▸ Stored data entries:
********

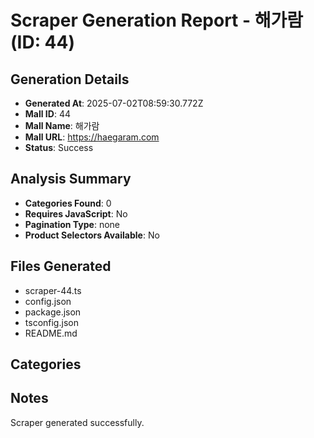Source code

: # Scraper Generation Report - 해가람 (ID: 44)

## Generation Details
- **Generated At**: 2025-07-02T08:59:30.772Z
- **Mall ID**: 44
- **Mall Name**: 해가람
- **Mall URL**: https://haegaram.com
- **Status**: Success

## Analysis Summary
- **Categories Found**: 0
- **Requires JavaScript**: No
- **Pagination Type**: none
- **Product Selectors Available**: No

## Files Generated
- scraper-44.ts
- config.json
- package.json
- tsconfig.json
- README.md

## Categories



## Notes
Scraper generated successfully.
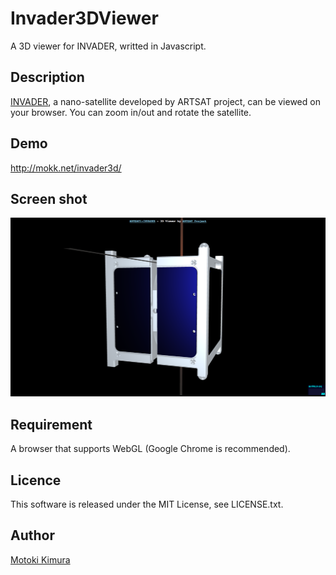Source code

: Invader3DViewer
====
A 3D viewer for INVADER, writted in Javascript.

## Description

[INVADER](http://artsat.jp/en/project/invader), a nano-satellite developed by ARTSAT project, can be viewed on your browser. 
You can zoom in/out and rotate the satellite.

## Demo

http://mokk.net/invader3d/

## Screen shot

<img src="https://raw.githubusercontent.com/ARTSAT/INVADER/master/ground_station/utility/software/Invader3DViewer/screen_capture.png" />

## Requirement

A browser that supports WebGL (Google Chrome is recommended).

## Licence

This software is released under the MIT License, see LICENSE.txt.

## Author

[Motoki Kimura](https://github.com/motokimura)
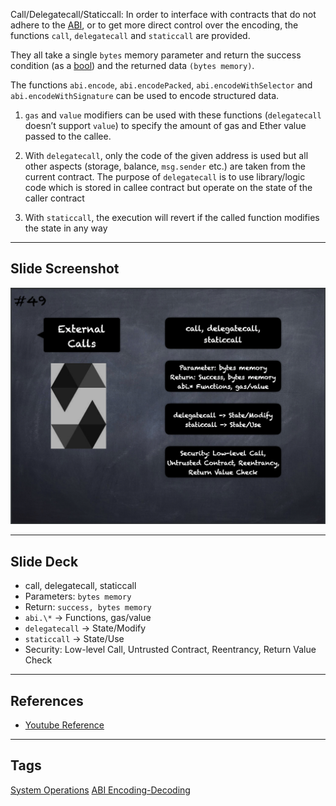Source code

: Call/Delegatecall/Staticcall: In order to interface with contracts that do not adhere to the [ABI](../Ethereum101/ABI.md), or to get more direct control over the encoding, the functions `call`, `delegatecall` and `staticcall` are provided. 

They all take a single `bytes` memory parameter and return the success condition (as a [bool](Boolean.md)) and the returned data `(bytes memory)`. 

The functions `abi.encode`, `abi.encodePacked`, `abi.encodeWithSelector` and `abi.encodeWithSignature` can be used to encode structured data.

1. `gas` and `value` modifiers can be used with these functions (`delegatecall` doesn’t support `value`) to specify the amount of gas and Ether value passed to the callee.
    
2. With `delegatecall`, only the code of the given address is used but all other aspects (storage, balance, `msg.sender` etc.) are taken from the current contract. The purpose of `delegatecall` is to use library/logic code which is stored in callee contract but operate on the state of the caller contract
    
3. With `staticcall`, the execution will revert if the called function modifies the state in any way

___
## Slide Screenshot
![049.png](../images/solidity101/049.png)
___
## Slide Deck
- call, delegatecall, staticcall
- Parameters: `bytes memory`
- Return: `success, bytes memory`
- `abi.\*` -> Functions, gas/value
- `delegatecall` -> State/Modify
- `staticcall` -> State/Use
- Security: Low-level Call, Untrusted Contract, Reentrancy, Return Value Check
___
## References
- [Youtube Reference](https://youtu.be/6VIJpze1jbU?t=1173)
___
## Tags
[System Operations](../Ethereum101/System%20Operations.md)
[ABI Encoding-Decoding](ABI%20Encoding-Decoding.md)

********

▸ TRY IT: Pictures are to be left out; please print the rest of the records above word for word.

▸ RESULT FOR THIS TASK:
Source code

: # Scraper Generation Report - 해가람 (ID: 44)

## Generation Details
- **Generated At**: 2025-07-02T08:59:30.772Z
- **Mall ID**: 44
- **Mall Name**: 해가람
- **Mall URL**: https://haegaram.com
- **Status**: Success

## Analysis Summary
- **Categories Found**: 0
- **Requires JavaScript**: No
- **Pagination Type**: none
- **Product Selectors Available**: No

## Files Generated
- scraper-44.ts
- config.json
- package.json
- tsconfig.json
- README.md

## Categories



## Notes
Scraper generated successfully.
Source code

: Invader3DViewer
====
A 3D viewer for INVADER, writted in Javascript.

## Description

[INVADER](http://artsat.jp/en/project/invader), a nano-satellite developed by ARTSAT project, can be viewed on your browser. 
You can zoom in/out and rotate the satellite.

## Demo

http://mokk.net/invader3d/

## Screen shot

<img src="https://raw.githubusercontent.com/ARTSAT/INVADER/master/ground_station/utility/software/Invader3DViewer/screen_capture.png" />

## Requirement

A browser that supports WebGL (Google Chrome is recommended).

## Licence

This software is released under the MIT License, see LICENSE.txt.

## Author

[Motoki Kimura](https://github.com/motokimura)
Source code

: Call/Delegatecall/Staticcall: In order to interface with contracts that do not adhere to the [ABI](../Ethereum101/ABI.md), or to get more direct control over the encoding, the functions `call`, `delegatecall` and `staticcall` are provided. 

They all take a single `bytes` memory parameter and return the success condition (as a [bool](Boolean.md)) and the returned data `(bytes memory)`. 

The functions `abi.encode`, `abi.encodePacked`, `abi.encodeWithSelector` and `abi.encodeWithSignature` can be used to encode structured data.

1. `gas` and `value` modifiers can be used with these functions (`delegatecall` doesn’t support `value`) to specify the amount of gas and Ether value passed to the callee.
    
2. With `delegatecall`, only the code of the given address is used but all other aspects (storage, balance, `msg.sender` etc.) are taken from the current contract. The purpose of `delegatecall` is to use library/logic code which is stored in callee contract but operate on the state of the caller contract
    
3. With `staticcall`, the execution will revert if the called function modifies the state in any way

___
## Slide Screenshot
![049.png](../images/solidity101/049.png)
___
## Slide Deck
- call, delegatecall, staticcall
- Parameters: `bytes memory`
- Return: `success, bytes memory`
- `abi.\*` -> Functions, gas/value
- `delegatecall` -> State/Modify
- `staticcall` -> State/Use
- Security: Low-level Call, Untrusted Contract, Reentrancy, Return Value Check
___
## References
- [Youtube Reference](https://youtu.be/6VIJpze1jbU?t=1173)
___
## Tags
[System Operations](../Ethereum101/System%20Operations.md)
[ABI Encoding-Decoding](ABI%20Encoding-Decoding.md)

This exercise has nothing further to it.